— PROBLEM DESCRIPTION —
Print the data below verbatim, minus images.

Source texts of formatted documents:
§

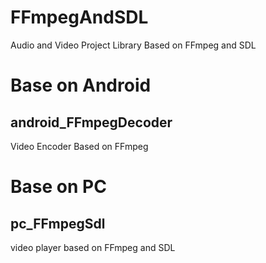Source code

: # FFmpegAndSDL
Audio and Video Project Library Based on FFmpeg and SDL

# Base on Android
## android_FFmpegDecoder
   Video Encoder Based on FFmpeg
  
  
# Base on PC
## pc_FFmpegSdl
  video player based on FFmpeg and SDL
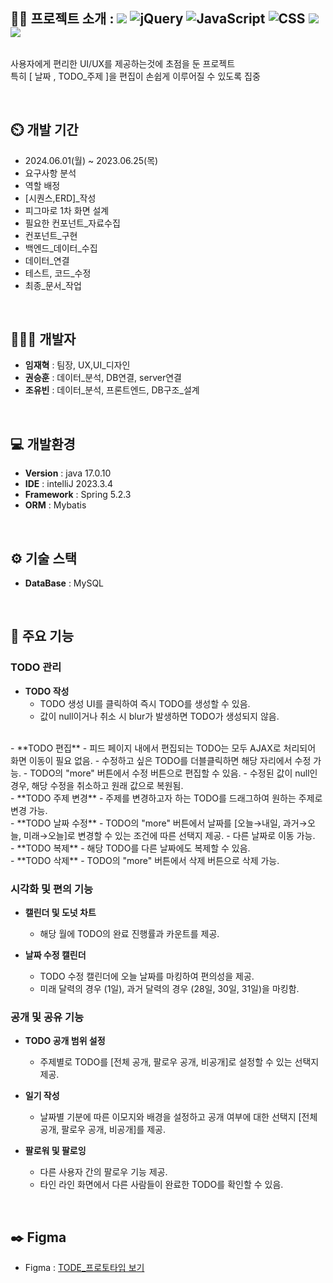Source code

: <div style="display: flex; flex-direction:row;">
    <h2>👨‍🏫 프로젝트 소개 : 
        <img src="https://img.shields.io/badge/spring-6DB33F?style=flat&logo=spring&logoColor=white">
        <img src="https://img.shields.io/badge/jquery-0769AD?style=flat&logo=jquery&logoColor=white" alt="jQuery">
        <img src="https://img.shields.io/badge/javascript-F7DF1E?style=flat&logo=javascript&logoColor=black"
            alt="JavaScript">
        <img src="https://img.shields.io/badge/css-1572B6?style=flat&logo=css3&logoColor=white" alt="CSS">
        <img src="https://img.shields.io/badge/mysql-4479A1?style=flat&logo=mysql&logoColor=white">
        <img src="https://img.shields.io/badge/github-181717?style=flat&logo=github&logoColor=white">
    </h2>

</div>

사용자에게 편리한 UI/UX를 제공하는것에 초점을 둔 프로젝트 <br>
특히 [ 날짜 , TODO_주제 ]을 편집이 손쉽게 이루어질 수 있도록 집중

<br>

## ⏲️ 개발 기간
- 2024.06.01(월) ~ 2023.06.25(목)
- 요구사항 분석
- 역할 배정
- [시퀀스,ERD]_작성
- 피그마로 1차 화면 설계
- 필요한 컨포넌트_자료수집
- 컨포넌트_구현
- 백엔드_데이터_수집
- 데이터_연결
- 테스트, 코드_수정
- 최종_문서_작업

<br>

## 🧑‍🤝‍🧑 개발자
- **임재혁** : 팀장, UX,UI_디자인
- **권승훈** : 데이터_분석, DB연결, server연결
- **조유빈** : 데이터_분석, 프론트엔드, DB구조_설계

<br>

## 💻 개발환경
- **Version** : java 17.0.10
- **IDE** : intelliJ 2023.3.4
- **Framework** : Spring 5.2.3
- **ORM** : Mybatis

<br>

## ⚙️ 기술 스택
- **DataBase** : MySQL

<br>

## 📌 주요 기능
### TODO 관리
- **TODO 작성**
    - TODO 생성 UI를 클릭하여 즉시 TODO를 생성할 수 있음.
    - 값이 null이거나 취소 시 blur가 발생하면 TODO가 생성되지 않음.
<br>
- **TODO 편집**
    - 피드 페이지 내에서 편집되는 TODO는 모두 AJAX로 처리되어 화면 이동이 필요 없음.
    - 수정하고 싶은 TODO를 더블클릭하면 해당 자리에서 수정 가능.
    - TODO의 "more" 버튼에서 수정 버튼으로 편집할 수 있음.
    - 수정된 값이 null인 경우, 해당 수정을 취소하고 원래 값으로 복원됨.
<br>
- **TODO 주제 변경**
    - 주제를 변경하고자 하는 TODO를 드래그하여 원하는 주제로 변경 가능.
<br>
- **TODO 날짜 수정**
    - TODO의 "more" 버튼에서 날짜를 [오늘→내일, 과거→오늘, 미래→오늘]로 변경할 수 있는 조건에 따른 선택지 제공.
    - 다른 날짜로 이동 가능.
<br>
- **TODO 복제**
    - 해당 TODO를 다른 날짜에도 복제할 수 있음.
<br>
- **TODO 삭제**
    - TODO의 "more" 버튼에서 삭제 버튼으로 삭제 가능.

### 시각화 및 편의 기능
- **캘린더 및 도넛 차트**
    - 해당 월에 TODO의 완료 진행률과 카운트를 제공.

- **날짜 수정 캘린더**
    - TODO 수정 캘린더에 오늘 날짜를 마킹하여 편의성을 제공.
    - 미래 달력의 경우 (1일), 과거 달력의 경우 (28일, 30일, 31일)을 마킹함.

### 공개 및 공유 기능
- **TODO 공개 범위 설정**
    - 주제별로 TODO를 [전체 공개, 팔로우 공개, 비공개]로 설정할 수 있는 선택지 제공.

- **일기 작성**
    - 날짜별 기분에 따른 이모지와 배경을 설정하고 공개 여부에 대한 선택지 [전체 공개, 팔로우 공개, 비공개]를 제공.

- **팔로워 및 팔로잉**
    - 다른 사용자 간의 팔로우 기능 제공.
    - 타인 라인 화면에서 다른 사람들이 완료한 TODO를 확인할 수 있음.

<br>

## ✒️ Figma
- Figma : [ TODE_프로토타입 보기
](https://www.figma.com/proto/tMgkRWVhFeoeY46mDktsQ2/%EB%A0%88%ED%8D%BC%EB%9F%B0%EC%8A%A4?node-id=215-1225/)
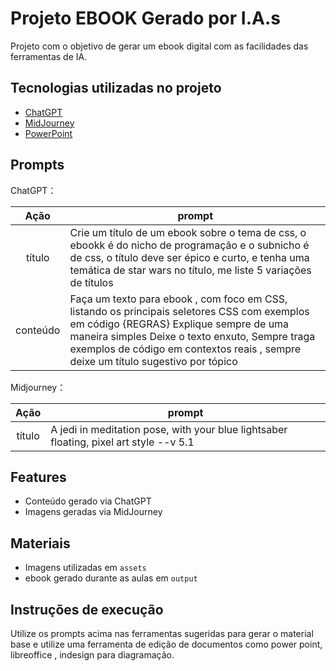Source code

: # Projeto EBOOK Gerado por I.A.s

Projeto com o objetivo de gerar um ebook digital com as facilidades das ferramentas de IA.

## Tecnologias utilizadas no projeto

- [ChatGPT](https://chat.openai.com/)
- [MidJourney](https://www.midjourney.com/app/)
- [PowerPoint](https://www.microsoft.com/en/microsoft-365/powerpoint)

## Prompts

ChatGPT：

|   Ação   | prompt                                                                                                                                                                                                                                                                         |
| :------: | ------------------------------------------------------------------------------------------------------------------------------------------------------------------------------------------------------------------------------------------------------------------------------ |
|  título  | Crie um título de um ebook sobre o tema de css, o ebookk é do nicho de programação e o subnicho é de css, o título deve ser épico e curto, e tenha uma temática de star wars no título, me liste 5 variações de títulos                                                        |
| conteúdo | Faça um texto para ebook , com foco em CSS, listando os principais seletores CSS com exemplos em código {REGRAS} Explique sempre de uma maneira simples Deixe o texto enxuto, Sempre traga exemplos de código em contextos reais , sempre deixe um título sugestivo por tópico |

Midjourney：

|  Ação  | prompt                                                                                 |
| :----: | -------------------------------------------------------------------------------------- |
| título | A jedi in meditation pose, with your blue lightsaber floating, pixel art style --v 5.1 |

## Features

- Conteúdo gerado via ChatGPT
- Imagens geradas via MidJourney

## Materiais

- Imagens utilizadas em `assets`
- ebook gerado durante as aulas em `output`

## Instruções de execução

Utilize os prompts acima nas ferramentas sugeridas para gerar o material base e utilize uma ferramenta de edição de documentos como power point, libreoffice , indesign para diagramação.
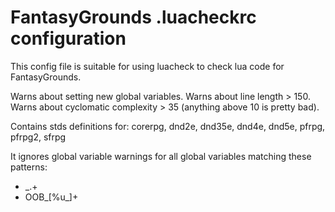 # FantasyGrounds .luacheckrc configuration
This config file is suitable for using luacheck to check lua code for FantasyGrounds.

Warns about setting new global variables. Warns about line length > 150.
Warns about cyclomatic complexity > 35 (anything above 10 is pretty bad).

Contains stds definitions for:
corerpg, dnd2e, dnd35e, dnd4e, dnd5e, pfrpg, pfrpg2, sfrpg

It ignores global variable warnings for all global variables matching these patterns:
* _.+
* OOB_[%u_]+
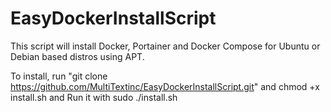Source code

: # EasyDockerInstallScript
This script will install Docker, Portainer and Docker Compose for Ubuntu or Debian based distros using APT.

To install, run "git clone https://github.com/MultiTextinc/EasyDockerInstallScript.git" and chmod +x install.sh and Run it with sudo ./install.sh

§

— ANSWER TO THIS TASK —
Source code

: # FFmpegAndSDL
Audio and Video Project Library Based on FFmpeg and SDL

# Base on Android
## android_FFmpegDecoder
   Video Encoder Based on FFmpeg
  
  
# Base on PC
## pc_FFmpegSdl
  video player based on FFmpeg and SDL
Source code

: <div style="display: flex; flex-direction:row;">
    <h2>👨‍🏫 프로젝트 소개 : 
        <img src="https://img.shields.io/badge/spring-6DB33F?style=flat&logo=spring&logoColor=white">
        <img src="https://img.shields.io/badge/jquery-0769AD?style=flat&logo=jquery&logoColor=white" alt="jQuery">
        <img src="https://img.shields.io/badge/javascript-F7DF1E?style=flat&logo=javascript&logoColor=black"
            alt="JavaScript">
        <img src="https://img.shields.io/badge/css-1572B6?style=flat&logo=css3&logoColor=white" alt="CSS">
        <img src="https://img.shields.io/badge/mysql-4479A1?style=flat&logo=mysql&logoColor=white">
        <img src="https://img.shields.io/badge/github-181717?style=flat&logo=github&logoColor=white">
    </h2>

</div>

사용자에게 편리한 UI/UX를 제공하는것에 초점을 둔 프로젝트 <br>
특히 [ 날짜 , TODO_주제 ]을 편집이 손쉽게 이루어질 수 있도록 집중

<br>

## ⏲️ 개발 기간
- 2024.06.01(월) ~ 2023.06.25(목)
- 요구사항 분석
- 역할 배정
- [시퀀스,ERD]_작성
- 피그마로 1차 화면 설계
- 필요한 컨포넌트_자료수집
- 컨포넌트_구현
- 백엔드_데이터_수집
- 데이터_연결
- 테스트, 코드_수정
- 최종_문서_작업

<br>

## 🧑‍🤝‍🧑 개발자
- **임재혁** : 팀장, UX,UI_디자인
- **권승훈** : 데이터_분석, DB연결, server연결
- **조유빈** : 데이터_분석, 프론트엔드, DB구조_설계

<br>

## 💻 개발환경
- **Version** : java 17.0.10
- **IDE** : intelliJ 2023.3.4
- **Framework** : Spring 5.2.3
- **ORM** : Mybatis

<br>

## ⚙️ 기술 스택
- **DataBase** : MySQL

<br>

## 📌 주요 기능
### TODO 관리
- **TODO 작성**
    - TODO 생성 UI를 클릭하여 즉시 TODO를 생성할 수 있음.
    - 값이 null이거나 취소 시 blur가 발생하면 TODO가 생성되지 않음.
<br>
- **TODO 편집**
    - 피드 페이지 내에서 편집되는 TODO는 모두 AJAX로 처리되어 화면 이동이 필요 없음.
    - 수정하고 싶은 TODO를 더블클릭하면 해당 자리에서 수정 가능.
    - TODO의 "more" 버튼에서 수정 버튼으로 편집할 수 있음.
    - 수정된 값이 null인 경우, 해당 수정을 취소하고 원래 값으로 복원됨.
<br>
- **TODO 주제 변경**
    - 주제를 변경하고자 하는 TODO를 드래그하여 원하는 주제로 변경 가능.
<br>
- **TODO 날짜 수정**
    - TODO의 "more" 버튼에서 날짜를 [오늘→내일, 과거→오늘, 미래→오늘]로 변경할 수 있는 조건에 따른 선택지 제공.
    - 다른 날짜로 이동 가능.
<br>
- **TODO 복제**
    - 해당 TODO를 다른 날짜에도 복제할 수 있음.
<br>
- **TODO 삭제**
    - TODO의 "more" 버튼에서 삭제 버튼으로 삭제 가능.

### 시각화 및 편의 기능
- **캘린더 및 도넛 차트**
    - 해당 월에 TODO의 완료 진행률과 카운트를 제공.

- **날짜 수정 캘린더**
    - TODO 수정 캘린더에 오늘 날짜를 마킹하여 편의성을 제공.
    - 미래 달력의 경우 (1일), 과거 달력의 경우 (28일, 30일, 31일)을 마킹함.

### 공개 및 공유 기능
- **TODO 공개 범위 설정**
    - 주제별로 TODO를 [전체 공개, 팔로우 공개, 비공개]로 설정할 수 있는 선택지 제공.

- **일기 작성**
    - 날짜별 기분에 따른 이모지와 배경을 설정하고 공개 여부에 대한 선택지 [전체 공개, 팔로우 공개, 비공개]를 제공.

- **팔로워 및 팔로잉**
    - 다른 사용자 간의 팔로우 기능 제공.
    - 타인 라인 화면에서 다른 사람들이 완료한 TODO를 확인할 수 있음.

<br>

## ✒️ Figma
- Figma : [ TODE_프로토타입 보기
](https://www.figma.com/proto/tMgkRWVhFeoeY46mDktsQ2/%EB%A0%88%ED%8D%BC%EB%9F%B0%EC%8A%A4?node-id=215-1225/)
Source code

: # Projeto EBOOK Gerado por I.A.s

Projeto com o objetivo de gerar um ebook digital com as facilidades das ferramentas de IA.

## Tecnologias utilizadas no projeto

- [ChatGPT](https://chat.openai.com/)
- [MidJourney](https://www.midjourney.com/app/)
- [PowerPoint](https://www.microsoft.com/en/microsoft-365/powerpoint)

## Prompts

ChatGPT：

|   Ação   | prompt                                                                                                                                                                                                                                                                         |
| :------: | ------------------------------------------------------------------------------------------------------------------------------------------------------------------------------------------------------------------------------------------------------------------------------ |
|  título  | Crie um título de um ebook sobre o tema de css, o ebookk é do nicho de programação e o subnicho é de css, o título deve ser épico e curto, e tenha uma temática de star wars no título, me liste 5 variações de títulos                                                        |
| conteúdo | Faça um texto para ebook , com foco em CSS, listando os principais seletores CSS com exemplos em código {REGRAS} Explique sempre de uma maneira simples Deixe o texto enxuto, Sempre traga exemplos de código em contextos reais , sempre deixe um título sugestivo por tópico |

Midjourney：

|  Ação  | prompt                                                                                 |
| :----: | -------------------------------------------------------------------------------------- |
| título | A jedi in meditation pose, with your blue lightsaber floating, pixel art style --v 5.1 |

## Features

- Conteúdo gerado via ChatGPT
- Imagens geradas via MidJourney

## Materiais

- Imagens utilizadas em `assets`
- ebook gerado durante as aulas em `output`

## Instruções de execução

Utilize os prompts acima nas ferramentas sugeridas para gerar o material base e utilize uma ferramenta de edição de documentos como power point, libreoffice , indesign para diagramação.
 # FantasyGrounds .luacheckrc configuration
This config file is suitable for using luacheck to check lua code for FantasyGrounds.

Warns about setting new global variables. Warns about line length > 150.
Warns about cyclomatic complexity > 35 (anything above 10 is pretty bad).

Contains stds definitions for:
corerpg, dnd2e, dnd35e, dnd4e, dnd5e, pfrpg, pfrpg2, sfrpg

It ignores global variable warnings for all global variables matching these patterns:
* _.+
* OOB_[%u_]+
Source code

: # EasyDockerInstallScript
This script will install Docker, Portainer and Docker Compose for Ubuntu or Debian based distros using APT.

To install, run "git clone https://github.com/MultiTextinc/EasyDockerInstallScript.git" and chmod +x install.sh and Run it with sudo ./install.sh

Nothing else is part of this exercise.